Commendo Software’s Virtual Foundation
by Fern Halper and Marcia Kaufman, Partners
What happens when your web-based business intelligence application meets too much data? As companies begin to take advantage of highly interactive and information-rich, web-based business intelligence (BI) applications, IT managers often find that the benefits of advanced capabilities must be weighed against new concerns related to security and network performance. For example, remotely located division managers for a global manufacturing organization require very large amounts of data to test alternative decision making scenarios using their BI applications, adding stress to the data center.
User Frustration Because of Performance and Security Issues Is Not an Option
Network performance issues can cause problems such as lost data and delays in getting data. These issues are magnified when the web-based application requires complicated catalogues of information resulting in lots of data moving through the network. A typical user stays connected to the web to access data when needed, and long download times can mean that critical analytical work is postponed, thereby losing its effectiveness. Plant managers cannot afford to wait around for minutes at a time for a simple query to generate a response. A sales person cannot afford to wait around, trying to get information from a web-based application about a customer that she was supposed to be meeting with a half hour ago.
Some companies try to get around this problem by modifying the application on the server side or implementing cache engines in the network. Cache engines can be an expensive solution for transactional data because they still require servers, software, and monitoring. The user’s desire for improved performance can be at odds with IT department efforts to reduce the load on the network and control data center costs.
Commendo Software’s Virtual Foundation
Commendo Software has developed a solution that virtualizes the information required by a user working with a web-based application. A user-specific subset of data is loaded from the corporate data center onto an individual user’s PC or mobile computing device using what Commendo’s patent pending software calls a micro server.

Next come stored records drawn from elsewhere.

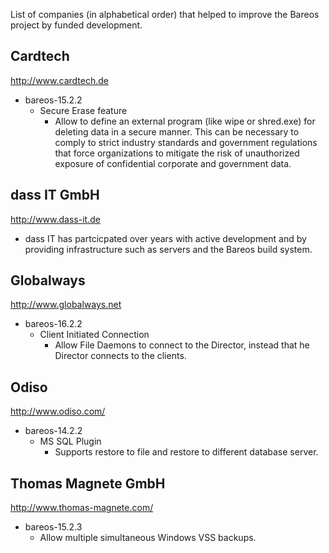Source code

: List of companies (in alphabetical order) that helped to improve the Bareos project by funded development.

Cardtech
--------
http://www.cardtech.de

  * bareos-15.2.2
    * Secure Erase feature
      * Allow to define an external program (like wipe or shred.exe) for deleting data in a secure manner. This can be necessary to comply to strict industry standards and government regulations that force organizations to mitigate the risk of unauthorized exposure of confidential corporate and government data.

dass IT GmbH
------------
http://www.dass-it.de

 * dass IT has partcicpated over years with active development and by providing infrastructure such as servers and the Bareos build system.

Globalways
----------
http://www.globalways.net

  * bareos-16.2.2
    * Client Initiated Connection
      * Allow File Daemons to connect to the Director, instead that he Director connects to the clients.

Odiso
-----
http://www.odiso.com/

  * bareos-14.2.2
    * MS SQL Plugin
      * Supports restore to file and restore to different database server.

Thomas Magnete GmbH
-------------------
http://www.thomas-magnete.com/

  * bareos-15.2.3
    * Allow multiple simultaneous Windows VSS backups.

The information is considered virtualized because the browser acts as if it is communicating with a network server when, in actuality, the browser is communicating with the micro server. There are three key differentiating capabilities of this micro server approach: the software runs behind the PC firewall; the software is tied to the unique user ID, providing unique user tracking; and the software is optimized within the PC architecture. This allows the user to work in a trusted privacy zone within the PC and to connect to the main network only when needed ? to access data on demand.
The application and the data are put in memory on the micro server, which is embedded with a small footprint into the user’s computing device, so that the user can work with the web-based application with out actually being connected to the web. Some of the key benefits of this approach include eliminating bandwidth constraints and offloading work from the data center.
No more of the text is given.